» Available data:
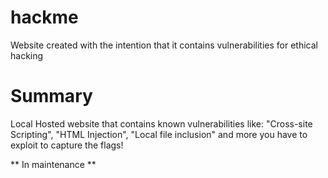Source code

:# hackme
Website created with the intention that it contains vulnerabilities for ethical hacking

# Summary
Local Hosted website that contains known vulnerabilities like: "Cross-site Scripting", "HTML Injection", "Local file inclusion" and more you have to exploit to capture the flags!


** In maintenance **

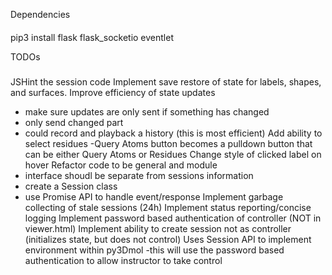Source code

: Dependencies
####
pip3 install flask flask_socketio eventlet

TODOs
#####
JSHint the session code
Implement save restore of state for labels, shapes, and surfaces.
Improve efficiency of state updates
 - make sure updates are only sent if something has changed
 - only send changed part
 - could record and playback a history (this is most efficient)
Add ability to select residues
  -Query Atoms button becomes a pulldown button that can be either Query Atoms or Residues
Change style of clicked label on hover
Refactor code to be general and module
  - interface shoudl be separate from sessions information
  - create a Session class
  - use Promise API to handle event/response
Implement garbage collecting of stale sessions (24h)
Implement status reporting/concise logging
Implement password based authentication of controller (NOT in viewer.html)
Implement ability to create session not as controller (initializes state, but does not control)
Uses Session API to implement environment within py3Dmol
 -this will use the password based authentication to allow instructor to take control
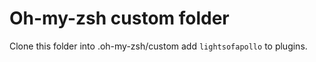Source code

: # Oh-my-zsh custom folder

Clone this folder into .oh-my-zsh/custom
add `lightsofapollo` to plugins.
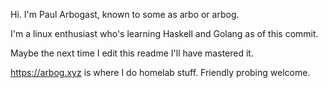 Hi.  I'm Paul Arbogast, known to some as arbo or arbog.

I'm a linux enthusiast who's learning Haskell and Golang as of this commit.

Maybe the next time I edit this readme I'll have mastered it.

https://arbog.xyz is where I do homelab stuff.  Friendly probing welcome.
<a rel="me" href="https://arbo.dev/@arbo"></a>
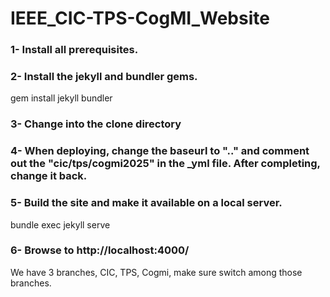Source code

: # IEEE_CIC-TPS-CogMI_Website

### 1- Install all prerequisites.
### 2- Install the jekyll and bundler gems.
   gem install jekyll bundler
### 3- Change into the clone directory
### 4- When deploying, change the baseurl to ".." and comment out the "cic/tps/cogmi2025" in the _yml file. After completing, change it back.
### 5- Build the site and make it available on a local server.
   bundle exec jekyll serve
### 6- Browse to http://localhost:4000/

We have 3 branches, CIC, TPS, Cogmi, make sure switch among those branches.
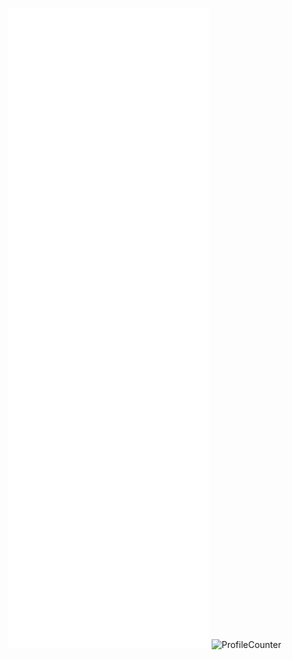 ![Metrics](https://github.com/StringKe/StringKe/blob/main/github-metrics.svg)
![ProfileCounter](https://komarev.com/ghpvc/?username=stringke)
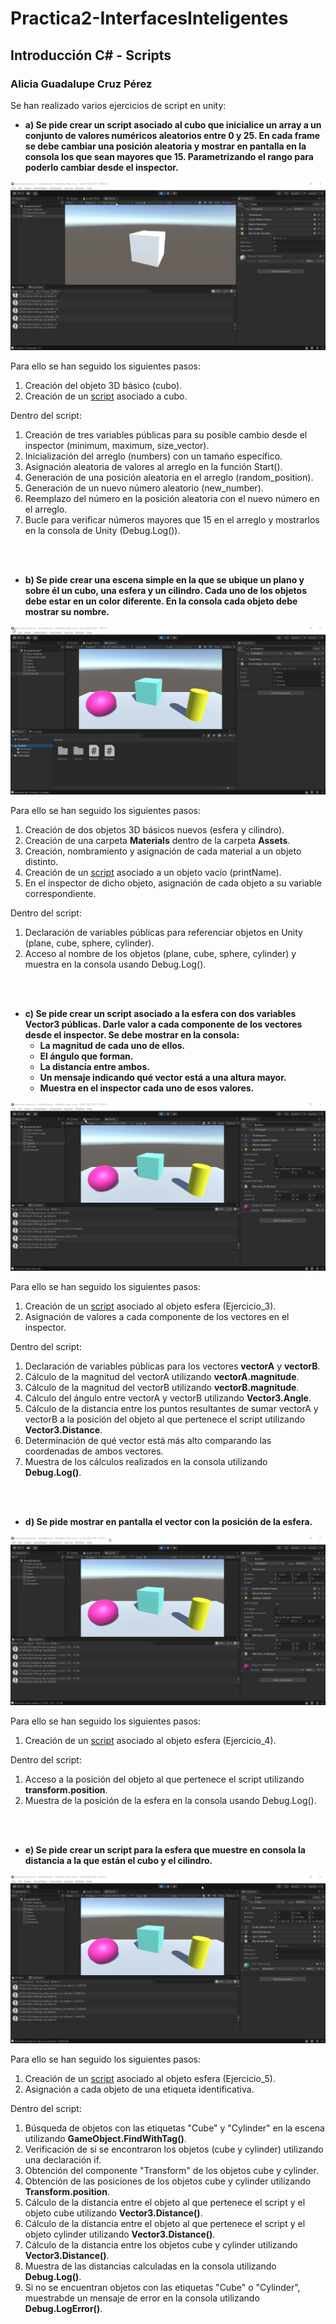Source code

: # Practica2-InterfacesInteligentes
## Introducción C# - Scripts
### Alicia Guadalupe Cruz Pérez
Se han realizado varios ejercicios de script en unity:

- **a) Se pide crear un script asociado al cubo que inicialice un array a un conjunto de valores numéricos aleatorios entre 0 y 25. En cada frame se debe cambiar una posición aleatoria y mostrar en pantalla en la consola los que sean mayores que 15. Parametrizando el rango para poderlo cambiar desde el inspector.**

![ejercicio_1](gifs/ejercicio_1.gif)

Para ello se han seguido los siguientes pasos:
1. Creación del objeto 3D básico (cubo).
2. Creación de un [script](scripts/ejercicio1_script.cs) asociado a cubo.
   
Dentro del script:

1. Creación de tres variables públicas para su posible cambio desde el inspector (minimum, maximum, size_vector).
2. Inicialización del arreglo (numbers) con un tamaño específico.
3. Asignación aleatoria de valores al arreglo en la función Start().
4. Generación de una posición aleatoria en el arreglo (random_position).
5. Generación de un nuevo número aleatorio (new_number).
6. Reemplazo del número en la posición aleatoria con el nuevo número en el arreglo.
7. Bucle para verificar números mayores que 15 en el arreglo y mostrarlos en la consola de Unity (Debug.Log()).

<br><br>

- **b) Se pide crear una escena simple en la que se ubique un plano y sobre él un cubo, una esfera y un cilindro. Cada uno de los objetos debe estar en un color diferente. En la consola cada objeto debe mostrar su nombre.**

![ejercicio_2](gifs/ejercicio_2.gif)

Para ello se han seguido los siguientes pasos:
1. Creación de dos objetos 3D básicos nuevos (esfera y cilindro).
2. Creación de una carpeta **Materials** dentro de la carpeta **Assets**.
3. Creación, nombramiento y asignación de cada material a un objeto distinto.
4. Creación de un [script](scripts/ejercicio2_script.cs) asociado a un objeto vacío (printName).
5. En el inspector de dicho objeto, asignación de cada objeto a su variable correspondiente.

Dentro del script:

1. Declaración de variables públicas para referenciar objetos en Unity (plane, cube, sphere, cylinder).
2. Acceso al nombre de los objetos (plane, cube, sphere, cylinder) y muestra en la consola usando Debug.Log().

<br><br>

- **c) Se pide crear un script asociado a la esfera con dos variables Vector3 públicas. Darle valor a cada componente de los vectores desde el inspector. Se debe mostrar en la consola:**
   + **La magnitud de cada uno de ellos.**
   + **El ángulo que forman.**
   + **La distancia entre ambos.**
   + **Un mensaje indicando qué vector está a una altura mayor.**
   + **Muestra en el inspector cada uno de esos valores.**

![ejercicio_3](gifs/ejercicio_3.gif)

Para ello se han seguido los siguientes pasos:
1. Creación de un [script](scripts/ejercicio3_script.cs) asociado al objeto esfera (Ejercicio_3).
2. Asignación de valores a cada componente de los vectores en el inspector.

Dentro del script:

1. Declaración de variables públicas para los vectores **vectorA** y **vectorB**.
2. Cálculo de la magnitud del vectorA utilizando **vectorA.magnitude**.
3. Cálculo de la magnitud del vectorB utilizando **vectorB.magnitude**.
4. Cálculo del ángulo entre vectorA y vectorB utilizando **Vector3.Angle**.
5. Cálculo de la distancia entre los puntos resultantes de sumar vectorA y vectorB a la posición del objeto al que pertenece el script utilizando **Vector3.Distance**.
6. Determinación de qué vector está más alto comparando las coordenadas de ambos vectores.
7. Muestra de los cálculos realizados en la consola utilizando **Debug.Log()**.

<br><br>

- **d) Se pide mostrar en pantalla el vector con la posición de la esfera.**

![ejercicio_4](gifs/ejercicio_4.gif)

Para ello se han seguido los siguientes pasos:
1. Creación de un [script](scripts/ejercicio4_script.cs) asociado al objeto esfera (Ejercicio_4).

Dentro del script:

1. Acceso a la posición del objeto al que pertenece el script utilizando **transform.position**.
2. Muestra de la posición de la esfera en la consola usando Debug.Log().

<br><br>

- **e) Se pide crear un script para la esfera que muestre en consola la distancia a la que están el cubo y el cilindro.**

![ejercicio_5](gifs/ejercicio_5.gif)

Para ello se han seguido los siguientes pasos:
1. Creación de un [script](scripts/ejercicio5_script.cs) asociado al objeto esfera (Ejercicio_5).
2. Asignación a cada objeto de una etiqueta identificativa.

Dentro del script:
1. Búsqueda de objetos con las etiquetas "Cube" y "Cylinder" en la escena utilizando **GameObject.FindWithTag()**.
2. Verificación de si se encontraron los objetos (cube y cylinder) utilizando una declaración if.
3. Obtención del componente "Transform" de los objetos cube y cylinder.
4. Obtención de las posiciones de los objetos cube y cylinder utilizando **Transform.position**.
5. Cálculo de la distancia entre el objeto al que pertenece el script y el objeto cube utilizando **Vector3.Distance()**.
6. Cálculo de la distancia entre el objeto al que pertenece el script y el objeto cylinder utilizando **Vector3.Distance()**.
7. Cálculo de la distancia entre los objetos cube y cylinder utilizando **Vector3.Distance()**.
8. Muestra de las distancias calculadas en la consola utilizando **Debug.Log()**.
9. Si no se encuentran objetos con las etiquetas "Cube" o "Cylinder", muestrabde un mensaje de error en la consola utilizando **Debug.LogError()**.
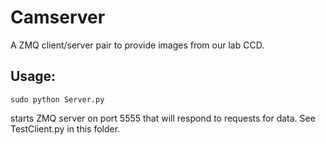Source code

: Camserver
=========

A ZMQ client/server pair to provide images from our lab CCD.

## Usage:
`sudo python Server.py`

starts ZMQ server on port 5555 that will respond to requests for data. See TestClient.py in this folder.
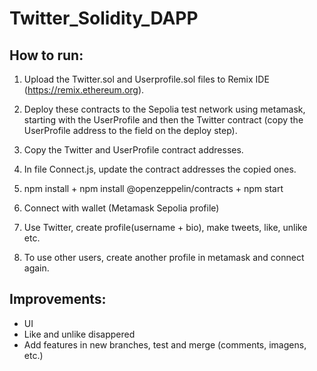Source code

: # Twitter_Solidity_DAPP

## How to run:

1. Upload the Twitter.sol and Userprofile.sol files to Remix IDE (https://remix.ethereum.org).

2. Deploy these contracts to the Sepolia test network using metamask, starting with the UserProfile and then the Twitter contract (copy the UserProfile address to the field on the deploy step).

3. Copy the Twitter and UserProfile contract addresses.

4. In file Connect.js, update the contract addresses the copied ones.

4. npm install + npm install @openzeppelin/contracts + npm start

5. Connect with wallet (Metamask Sepolia profile)

6. Use Twitter, create profile(username + bio), make tweets, like, unlike etc.

7. To use other users, create another profile in metamask and connect again.



## Improvements:
- UI
- Like and unlike disappered
- Add features in new branches, test and merge (comments, imagens, etc.)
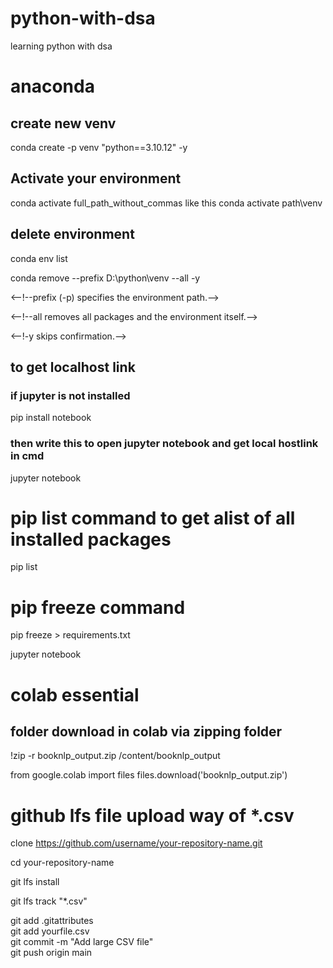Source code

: # python-with-dsa
learning python with dsa


# anaconda
## create new venv
conda create -p venv "python==3.10.12" -y

## Activate your environment
conda activate full_path_without_commas
like this
conda activate path\venv

## delete environment
conda env list

conda remove --prefix D:\python\venv --all -y

<--!--prefix (-p) specifies the environment path.-->

<--!--all removes all packages and the environment itself.-->

<--!-y skips confirmation.-->



## to get localhost link

### if jupyter is not installed
pip install notebook

### then write this to open jupyter notebook and get local hostlink in cmd
jupyter notebook

# pip list command to get alist of all installed packages
pip list

# pip freeze command
pip freeze > requirements.txt

jupyter notebook
# colab essential

## folder download in colab via zipping folder
!zip -r booknlp_output.zip /content/booknlp_output

from google.colab import files
files.download('booknlp_output.zip')


# github lfs file upload way of *.csv

<!-- https link of your repository -->

clone https://github.com/username/your-repository-name.git

<!-- install git on your pc -->

<!--Navigate to repository folder-->
cd your-repository-name

<!--Install Git LFS-->
git lfs install

<!--Track CSV files-->

git lfs track "*.csv"

<!--Copy your CSV file into the repository folder-->
<!--Then in terminal:-->

git add .gitattributes<br>
git add yourfile.csv<br>
git commit -m "Add large CSV file"<br>
git push origin main<br>
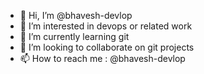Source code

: - 👋 Hi, I’m @bhavesh-devlop
- 👀 I’m interested in devops or related work
- 🌱 I’m currently learning git
- 💞️ I’m looking to collaborate on git projects 
- 📫 How to reach me : @bhavesh-devlop





<!---
bhavesh-devlop/bhavesh-devlop is a ✨ special ✨ repository because its `README.md` (this file) appears on your GitHub profile.
You can click the Preview link to take a look at your changes.
--->
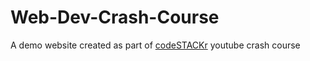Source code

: # Web-Dev-Crash-Course

A demo website created as part of [codeSTACKr](https://www.youtube.com/watch?v=Tfjd5yzCaxk) youtube crash course
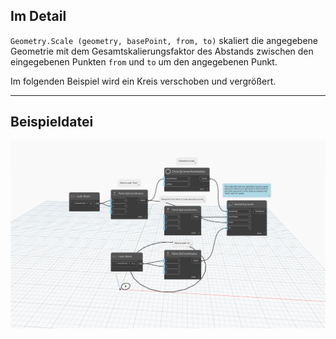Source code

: <!--- Autodesk.DesignScript.Geometry.Geometry.Scale(geometry, basePoint, from, to) --->
<!--- GYGTDRZBKUXMUX6NHZN4KHZ5XUBTIO3F5BLLADD7ADVJ2SMJZLCA --->
## Im Detail
`Geometry.Scale (geometry, basePoint, from, to)` skaliert die angegebene Geometrie mit dem Gesamtskalierungsfaktor des Abstands zwischen den eingegebenen Punkten `from` und `to` um den angegebenen Punkt.

Im folgenden Beispiel wird ein Kreis verschoben und vergrößert.
___
## Beispieldatei

![Geometry.Scale(geometry, basePoint, from, to)](./GYGTDRZBKUXMUX6NHZN4KHZ5XUBTIO3F5BLLADD7ADVJ2SMJZLCA_img.jpg)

» What is needed: When you reach the line holding "1. Creación del objeto 3D básico (cubo)." in the records above, begin reproducing exactly, stop after the line holding "- **b) Se pide", and output nothing else.

» Answer box:
1. Creación del objeto 3D básico (cubo).
2. Creación de un [script](scripts/ejercicio1_script.cs) asociado a cubo.
   
Dentro del script:

1. Creación de tres variables públicas para su posible cambio desde el inspector (minimum, maximum, size_vector).
2. Inicialización del arreglo (numbers) con un tamaño específico.
3. Asignación aleatoria de valores al arreglo en la función Start().
4. Generación de una posición aleatoria en el arreglo (random_position).
5. Generación de un nuevo número aleatorio (new_number).
6. Reemplazo del número en la posición aleatoria con el nuevo número en el arreglo.
7. Bucle para verificar números mayores que 15 en el arreglo y mostrarlos en la consola de Unity (Debug.Log()).

<br><br>

- **b) Se pide crear una escena simple en la que se ubique un plano y sobre él un cubo, una esfera y un cilindro. Cada uno de los objetos debe estar en un color diferente. En la consola cada objeto debe mostrar su nombre.**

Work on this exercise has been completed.